- EXERCISE DETAILS -
While reading through the material below, copy each line that holds the word "remaining".

- PROVIDED MATERIAL -

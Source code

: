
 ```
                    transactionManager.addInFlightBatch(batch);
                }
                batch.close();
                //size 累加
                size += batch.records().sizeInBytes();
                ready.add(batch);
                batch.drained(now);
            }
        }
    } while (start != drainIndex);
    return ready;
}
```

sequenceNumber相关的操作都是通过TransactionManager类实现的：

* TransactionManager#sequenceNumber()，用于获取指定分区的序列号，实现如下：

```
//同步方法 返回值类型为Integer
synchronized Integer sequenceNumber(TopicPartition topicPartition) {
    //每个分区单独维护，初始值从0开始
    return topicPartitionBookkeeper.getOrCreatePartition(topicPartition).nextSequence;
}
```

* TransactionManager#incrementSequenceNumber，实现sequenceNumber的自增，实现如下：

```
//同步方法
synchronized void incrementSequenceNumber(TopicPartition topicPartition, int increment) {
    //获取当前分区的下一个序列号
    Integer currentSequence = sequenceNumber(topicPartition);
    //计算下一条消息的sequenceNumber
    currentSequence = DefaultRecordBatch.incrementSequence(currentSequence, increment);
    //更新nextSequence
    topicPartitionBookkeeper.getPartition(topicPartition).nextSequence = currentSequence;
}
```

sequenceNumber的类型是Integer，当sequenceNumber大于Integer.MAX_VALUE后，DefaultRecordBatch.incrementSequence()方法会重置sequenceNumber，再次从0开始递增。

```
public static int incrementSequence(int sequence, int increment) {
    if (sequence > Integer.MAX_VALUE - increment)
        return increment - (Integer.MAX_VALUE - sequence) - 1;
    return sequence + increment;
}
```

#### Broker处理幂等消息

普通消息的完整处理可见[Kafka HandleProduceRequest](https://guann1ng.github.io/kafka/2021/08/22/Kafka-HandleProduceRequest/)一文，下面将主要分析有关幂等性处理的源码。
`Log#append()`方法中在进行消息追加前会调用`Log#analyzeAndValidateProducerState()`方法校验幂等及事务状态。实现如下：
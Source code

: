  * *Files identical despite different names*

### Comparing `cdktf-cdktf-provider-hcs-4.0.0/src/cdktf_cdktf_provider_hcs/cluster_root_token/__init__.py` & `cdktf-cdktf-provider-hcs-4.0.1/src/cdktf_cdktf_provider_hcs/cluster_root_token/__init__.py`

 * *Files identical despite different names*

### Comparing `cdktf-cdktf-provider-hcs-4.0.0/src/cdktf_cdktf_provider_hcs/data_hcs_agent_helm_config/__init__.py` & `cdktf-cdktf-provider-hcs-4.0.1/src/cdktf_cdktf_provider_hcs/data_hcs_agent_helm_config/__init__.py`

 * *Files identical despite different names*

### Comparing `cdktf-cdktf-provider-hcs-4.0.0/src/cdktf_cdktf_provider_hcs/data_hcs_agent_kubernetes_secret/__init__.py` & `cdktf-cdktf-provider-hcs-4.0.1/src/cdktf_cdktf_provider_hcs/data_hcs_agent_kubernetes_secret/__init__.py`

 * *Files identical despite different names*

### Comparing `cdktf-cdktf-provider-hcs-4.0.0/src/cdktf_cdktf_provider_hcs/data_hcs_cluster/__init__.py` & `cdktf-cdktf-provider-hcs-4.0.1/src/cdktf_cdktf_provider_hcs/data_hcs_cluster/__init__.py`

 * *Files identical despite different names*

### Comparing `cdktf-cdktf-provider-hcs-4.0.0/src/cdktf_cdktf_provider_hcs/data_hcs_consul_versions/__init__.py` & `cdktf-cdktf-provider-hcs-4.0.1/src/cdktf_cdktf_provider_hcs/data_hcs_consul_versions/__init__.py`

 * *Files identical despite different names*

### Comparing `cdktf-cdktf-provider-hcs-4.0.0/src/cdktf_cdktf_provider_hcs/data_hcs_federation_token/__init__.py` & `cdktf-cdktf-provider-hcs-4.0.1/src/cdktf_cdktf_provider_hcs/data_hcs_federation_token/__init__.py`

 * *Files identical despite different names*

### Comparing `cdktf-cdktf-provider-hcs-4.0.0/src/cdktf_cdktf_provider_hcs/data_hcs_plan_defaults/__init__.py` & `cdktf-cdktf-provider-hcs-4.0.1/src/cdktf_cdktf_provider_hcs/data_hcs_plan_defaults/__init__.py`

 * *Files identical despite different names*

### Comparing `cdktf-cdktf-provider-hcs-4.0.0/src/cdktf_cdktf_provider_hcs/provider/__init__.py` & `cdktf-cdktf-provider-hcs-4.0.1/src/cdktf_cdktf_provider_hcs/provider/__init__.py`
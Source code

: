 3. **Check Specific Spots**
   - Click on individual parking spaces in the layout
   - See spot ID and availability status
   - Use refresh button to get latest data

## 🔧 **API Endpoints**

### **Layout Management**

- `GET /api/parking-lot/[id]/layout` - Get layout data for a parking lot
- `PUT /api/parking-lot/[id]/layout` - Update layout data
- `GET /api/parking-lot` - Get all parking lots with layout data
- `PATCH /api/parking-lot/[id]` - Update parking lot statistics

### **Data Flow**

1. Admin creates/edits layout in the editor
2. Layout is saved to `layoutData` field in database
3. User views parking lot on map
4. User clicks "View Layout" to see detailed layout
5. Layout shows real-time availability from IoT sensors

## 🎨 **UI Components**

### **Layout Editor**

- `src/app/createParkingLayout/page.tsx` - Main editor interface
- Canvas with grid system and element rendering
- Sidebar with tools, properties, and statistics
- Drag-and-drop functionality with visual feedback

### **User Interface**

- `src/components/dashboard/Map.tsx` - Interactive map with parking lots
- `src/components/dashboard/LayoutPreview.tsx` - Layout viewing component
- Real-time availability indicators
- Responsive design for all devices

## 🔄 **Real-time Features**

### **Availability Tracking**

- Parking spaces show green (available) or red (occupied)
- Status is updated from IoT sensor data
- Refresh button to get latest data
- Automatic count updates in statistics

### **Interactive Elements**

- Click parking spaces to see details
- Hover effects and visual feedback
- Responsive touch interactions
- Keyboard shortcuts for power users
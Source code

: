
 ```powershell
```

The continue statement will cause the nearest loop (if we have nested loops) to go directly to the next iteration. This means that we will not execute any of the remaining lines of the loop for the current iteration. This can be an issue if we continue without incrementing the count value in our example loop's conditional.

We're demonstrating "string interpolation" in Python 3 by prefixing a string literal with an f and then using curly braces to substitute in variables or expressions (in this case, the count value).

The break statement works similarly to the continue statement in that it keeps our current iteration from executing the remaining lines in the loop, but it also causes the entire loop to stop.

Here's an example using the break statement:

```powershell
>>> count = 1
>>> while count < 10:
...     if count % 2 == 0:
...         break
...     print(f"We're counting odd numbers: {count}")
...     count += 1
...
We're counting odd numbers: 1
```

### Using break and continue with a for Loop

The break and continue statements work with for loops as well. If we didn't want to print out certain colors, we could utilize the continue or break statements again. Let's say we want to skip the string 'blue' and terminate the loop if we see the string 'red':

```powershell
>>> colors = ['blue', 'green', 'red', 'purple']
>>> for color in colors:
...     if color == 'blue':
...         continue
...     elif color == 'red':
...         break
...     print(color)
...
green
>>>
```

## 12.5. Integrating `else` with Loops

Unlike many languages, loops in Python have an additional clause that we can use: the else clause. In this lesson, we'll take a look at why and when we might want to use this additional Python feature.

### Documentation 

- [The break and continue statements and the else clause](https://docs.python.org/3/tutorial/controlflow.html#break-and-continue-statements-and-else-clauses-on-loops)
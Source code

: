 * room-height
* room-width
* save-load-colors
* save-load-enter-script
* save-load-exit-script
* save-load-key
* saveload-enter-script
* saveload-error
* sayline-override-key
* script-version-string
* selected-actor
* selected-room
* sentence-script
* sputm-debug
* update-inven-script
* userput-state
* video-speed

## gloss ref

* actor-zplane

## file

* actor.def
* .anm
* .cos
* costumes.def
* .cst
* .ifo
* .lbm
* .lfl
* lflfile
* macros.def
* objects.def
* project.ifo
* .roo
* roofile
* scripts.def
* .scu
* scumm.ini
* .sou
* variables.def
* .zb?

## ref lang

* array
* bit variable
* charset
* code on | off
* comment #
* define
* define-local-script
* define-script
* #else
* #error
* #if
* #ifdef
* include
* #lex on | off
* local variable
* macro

- OUTPUT FOR THIS TASK -
The continue statement will cause the nearest loop (if we have nested loops) to go directly to the next iteration. This means that we will not execute any of the remaining lines of the loop for the current iteration. This can be an issue if we continue without incrementing the count value in our example loop's conditional.
The break statement works similarly to the continue statement in that it keeps our current iteration from executing the remaining lines in the loop, but it also causes the entire loop to stop.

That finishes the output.